Sunday, January 01, 2006

Idiocy finds a new meaning.

So I was looking through a couple of news articles today and I came across a rather interesting story. You guys should love it. It's entitled Cell phone lodged in womans throat. Oh yeah, that's right. Check it out here.

Read it, it's only small.

Read it? Good. Now from what I gathered from it, some woman pissed off her boyfriend and in the heated argument she did the only thing she could possibly think of. Swallowing her mobile phone! Oh snap you bastard, didn't see that one coming didja? Hell no! So you'd verbally abuse a woman, eh? Would you verbally abuse a woman who is stupid enough to swallow her mobile phone?! I didn't think so! Personally, if it were me, I'd be pissing myself laughing screaming something along the lines of "You stupid fucking bitch. You deserve to die."

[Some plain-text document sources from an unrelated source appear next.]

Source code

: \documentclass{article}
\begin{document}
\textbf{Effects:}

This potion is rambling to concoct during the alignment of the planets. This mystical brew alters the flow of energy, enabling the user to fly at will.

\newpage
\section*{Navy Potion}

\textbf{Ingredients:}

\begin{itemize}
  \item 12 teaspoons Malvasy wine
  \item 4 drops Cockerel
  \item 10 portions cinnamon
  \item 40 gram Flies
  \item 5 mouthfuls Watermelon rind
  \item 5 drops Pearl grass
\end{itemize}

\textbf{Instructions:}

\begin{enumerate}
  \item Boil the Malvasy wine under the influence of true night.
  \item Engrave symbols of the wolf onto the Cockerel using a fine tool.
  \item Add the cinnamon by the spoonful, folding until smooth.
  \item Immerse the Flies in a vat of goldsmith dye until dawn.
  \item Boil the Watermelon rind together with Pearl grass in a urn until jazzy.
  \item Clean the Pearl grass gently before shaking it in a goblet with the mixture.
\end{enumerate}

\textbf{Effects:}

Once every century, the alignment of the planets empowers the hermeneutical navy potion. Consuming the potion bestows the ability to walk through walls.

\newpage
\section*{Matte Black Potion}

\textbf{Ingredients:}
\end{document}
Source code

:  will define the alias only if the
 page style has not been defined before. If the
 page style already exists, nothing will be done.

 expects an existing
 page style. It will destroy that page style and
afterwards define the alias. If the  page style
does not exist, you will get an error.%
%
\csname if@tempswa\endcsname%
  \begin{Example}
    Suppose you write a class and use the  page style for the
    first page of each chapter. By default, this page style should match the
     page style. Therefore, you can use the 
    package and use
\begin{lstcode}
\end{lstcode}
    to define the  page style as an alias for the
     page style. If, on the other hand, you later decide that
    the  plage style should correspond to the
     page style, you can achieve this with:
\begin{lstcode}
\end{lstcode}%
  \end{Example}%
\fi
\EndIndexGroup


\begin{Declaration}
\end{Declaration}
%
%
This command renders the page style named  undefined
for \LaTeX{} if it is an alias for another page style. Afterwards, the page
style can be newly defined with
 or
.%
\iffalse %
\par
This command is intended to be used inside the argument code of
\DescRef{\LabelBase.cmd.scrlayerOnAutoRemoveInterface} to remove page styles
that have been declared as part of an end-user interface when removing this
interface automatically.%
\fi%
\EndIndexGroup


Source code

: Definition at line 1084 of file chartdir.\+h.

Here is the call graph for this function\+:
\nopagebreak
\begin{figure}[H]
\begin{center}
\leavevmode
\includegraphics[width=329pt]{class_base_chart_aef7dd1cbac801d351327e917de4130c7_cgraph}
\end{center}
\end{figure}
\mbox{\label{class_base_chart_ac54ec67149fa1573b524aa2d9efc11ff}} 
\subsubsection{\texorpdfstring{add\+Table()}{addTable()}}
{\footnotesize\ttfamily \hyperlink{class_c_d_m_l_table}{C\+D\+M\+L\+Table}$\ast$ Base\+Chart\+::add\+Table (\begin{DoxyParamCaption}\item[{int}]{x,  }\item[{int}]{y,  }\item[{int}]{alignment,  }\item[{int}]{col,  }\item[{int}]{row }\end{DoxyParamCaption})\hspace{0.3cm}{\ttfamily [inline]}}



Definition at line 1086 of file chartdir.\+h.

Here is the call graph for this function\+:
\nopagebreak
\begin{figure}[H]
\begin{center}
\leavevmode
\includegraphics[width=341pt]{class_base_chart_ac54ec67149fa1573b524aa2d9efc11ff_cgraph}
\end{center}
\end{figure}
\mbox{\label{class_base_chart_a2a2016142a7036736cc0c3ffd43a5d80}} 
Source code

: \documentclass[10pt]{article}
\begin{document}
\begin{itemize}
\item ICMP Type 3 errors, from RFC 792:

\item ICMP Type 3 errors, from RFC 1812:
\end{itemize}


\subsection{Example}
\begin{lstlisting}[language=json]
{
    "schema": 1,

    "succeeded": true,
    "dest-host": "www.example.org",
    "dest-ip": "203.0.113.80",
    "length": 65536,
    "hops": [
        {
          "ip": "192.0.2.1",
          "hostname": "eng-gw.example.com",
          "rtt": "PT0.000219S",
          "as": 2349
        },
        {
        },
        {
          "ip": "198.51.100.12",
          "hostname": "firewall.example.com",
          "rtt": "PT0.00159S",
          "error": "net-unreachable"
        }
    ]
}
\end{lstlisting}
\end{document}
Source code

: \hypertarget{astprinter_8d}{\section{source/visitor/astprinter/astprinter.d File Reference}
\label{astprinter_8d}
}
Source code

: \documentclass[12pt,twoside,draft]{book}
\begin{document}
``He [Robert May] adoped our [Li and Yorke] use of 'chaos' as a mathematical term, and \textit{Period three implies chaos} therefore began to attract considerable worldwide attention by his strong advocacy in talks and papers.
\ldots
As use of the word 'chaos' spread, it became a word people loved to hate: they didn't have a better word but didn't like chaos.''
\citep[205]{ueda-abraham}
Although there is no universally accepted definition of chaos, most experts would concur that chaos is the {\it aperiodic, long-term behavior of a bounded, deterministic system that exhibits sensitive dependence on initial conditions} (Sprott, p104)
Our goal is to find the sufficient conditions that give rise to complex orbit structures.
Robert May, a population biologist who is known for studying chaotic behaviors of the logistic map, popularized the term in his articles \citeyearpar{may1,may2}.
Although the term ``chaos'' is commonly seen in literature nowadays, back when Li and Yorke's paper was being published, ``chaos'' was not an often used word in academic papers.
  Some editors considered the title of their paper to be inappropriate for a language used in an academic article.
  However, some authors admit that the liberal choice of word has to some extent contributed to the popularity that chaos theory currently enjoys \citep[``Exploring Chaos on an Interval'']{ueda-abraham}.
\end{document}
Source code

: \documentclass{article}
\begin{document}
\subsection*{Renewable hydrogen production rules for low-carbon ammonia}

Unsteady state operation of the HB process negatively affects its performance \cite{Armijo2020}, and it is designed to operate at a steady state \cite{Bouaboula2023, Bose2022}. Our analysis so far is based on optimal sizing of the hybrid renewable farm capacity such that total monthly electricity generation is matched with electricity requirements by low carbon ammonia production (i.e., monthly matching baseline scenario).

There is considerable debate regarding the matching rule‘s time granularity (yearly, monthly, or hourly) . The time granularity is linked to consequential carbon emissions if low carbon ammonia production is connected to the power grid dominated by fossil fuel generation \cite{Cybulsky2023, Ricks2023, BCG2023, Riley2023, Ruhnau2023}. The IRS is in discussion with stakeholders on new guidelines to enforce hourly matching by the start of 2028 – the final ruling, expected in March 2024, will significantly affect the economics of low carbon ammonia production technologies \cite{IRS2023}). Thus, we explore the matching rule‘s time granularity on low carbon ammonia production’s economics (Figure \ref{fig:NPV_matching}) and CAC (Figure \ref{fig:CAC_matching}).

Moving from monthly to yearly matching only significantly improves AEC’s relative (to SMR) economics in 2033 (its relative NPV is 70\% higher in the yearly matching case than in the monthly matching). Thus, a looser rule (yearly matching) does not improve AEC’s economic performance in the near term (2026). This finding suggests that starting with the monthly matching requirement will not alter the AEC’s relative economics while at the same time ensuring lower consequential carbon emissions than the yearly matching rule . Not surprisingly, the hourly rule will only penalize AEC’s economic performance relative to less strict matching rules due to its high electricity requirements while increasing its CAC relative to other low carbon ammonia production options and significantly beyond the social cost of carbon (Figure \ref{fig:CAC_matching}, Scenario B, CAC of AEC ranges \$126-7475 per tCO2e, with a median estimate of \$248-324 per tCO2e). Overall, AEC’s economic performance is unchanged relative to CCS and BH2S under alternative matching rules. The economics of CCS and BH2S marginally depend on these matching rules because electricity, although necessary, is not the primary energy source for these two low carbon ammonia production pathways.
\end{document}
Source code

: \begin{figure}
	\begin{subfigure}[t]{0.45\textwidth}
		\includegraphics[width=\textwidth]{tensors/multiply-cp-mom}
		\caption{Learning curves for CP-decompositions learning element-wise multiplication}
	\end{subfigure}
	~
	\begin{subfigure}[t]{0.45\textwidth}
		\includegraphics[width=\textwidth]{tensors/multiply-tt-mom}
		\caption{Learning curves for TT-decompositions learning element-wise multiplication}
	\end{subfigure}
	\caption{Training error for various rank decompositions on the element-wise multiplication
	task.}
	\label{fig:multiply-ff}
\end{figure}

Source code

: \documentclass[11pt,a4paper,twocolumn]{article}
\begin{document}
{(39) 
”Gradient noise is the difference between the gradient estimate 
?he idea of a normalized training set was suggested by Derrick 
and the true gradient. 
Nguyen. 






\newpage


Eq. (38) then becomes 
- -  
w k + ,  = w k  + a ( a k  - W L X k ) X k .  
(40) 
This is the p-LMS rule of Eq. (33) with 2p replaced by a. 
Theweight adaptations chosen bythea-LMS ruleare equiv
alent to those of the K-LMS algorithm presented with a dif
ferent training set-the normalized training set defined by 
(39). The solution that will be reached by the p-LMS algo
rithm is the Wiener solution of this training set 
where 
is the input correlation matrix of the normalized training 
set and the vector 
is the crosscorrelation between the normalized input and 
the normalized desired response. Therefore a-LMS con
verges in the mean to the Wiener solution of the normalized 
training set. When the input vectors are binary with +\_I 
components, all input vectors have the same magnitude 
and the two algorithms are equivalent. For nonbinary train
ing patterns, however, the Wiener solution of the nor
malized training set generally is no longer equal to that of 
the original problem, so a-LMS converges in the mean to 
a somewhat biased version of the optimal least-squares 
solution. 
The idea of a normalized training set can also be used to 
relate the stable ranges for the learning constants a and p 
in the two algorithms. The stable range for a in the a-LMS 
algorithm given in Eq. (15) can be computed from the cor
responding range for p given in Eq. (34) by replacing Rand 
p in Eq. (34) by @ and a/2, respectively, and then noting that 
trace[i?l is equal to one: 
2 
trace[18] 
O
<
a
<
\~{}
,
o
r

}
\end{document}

However it wasn't any old argument... oh no. It was a very special argument about her mobile phone! I'm thinking that she was seeing other guys behind his back, he found out about it and said "I want to read your text inbox on your mobile phone." and she started screaming and shouting and eventually broke out the salt and ketchup and BAM! Phone in throat.

Part of me is feeling sorry for her, the majority of me is hoping it was a really big one. Remember those old Motorola phones? The ones with the inch long arial? (The closest image I could find to it was this. It wasn't quite as old as that, though... Yeah, one of them. Then when she swallowed it, it could start ringing. Remember that ringtone it had? The one that bore a resembelence to Celine Dion - My Heart Will Go On? I would love that so much... just to hear what it would sound like.

However, I'm sure it would be physically impossible to down a mobile phone of that size... as amusing as it would be. Perhaps if we cut her throat open, inserted the phone into it and surgically closed the wound up. Fun! But seriously now, who the hell is going to swallow a mobile phone? I'm sure her boyfriend would be feeling great about himself now. "Oh, my girlfriend swallowed her mobile phone because she didn't want me to have it. I think she may have somebody else... like... other than me? What about you?". If I ever see that guy, I'm going to shake his hand and tell him to remove the phone himself next time. With a broadsword.

It makes me one sad panda to see somebody as dense as to attempt this... then again, there is some sad woman who pulled a restraining order on David Letterman for using 'code' to lead her on and tell her he wanted to marry her. I swear, one of these days I'm going to kill all the trees/shrubs and watch the world die. I'll be fine. I'll die too. It'll be the ultimate Genocide. So great that no history books will remember me. Why? Because everybody will be dead!

Is it sad that I'm getting an erection about that?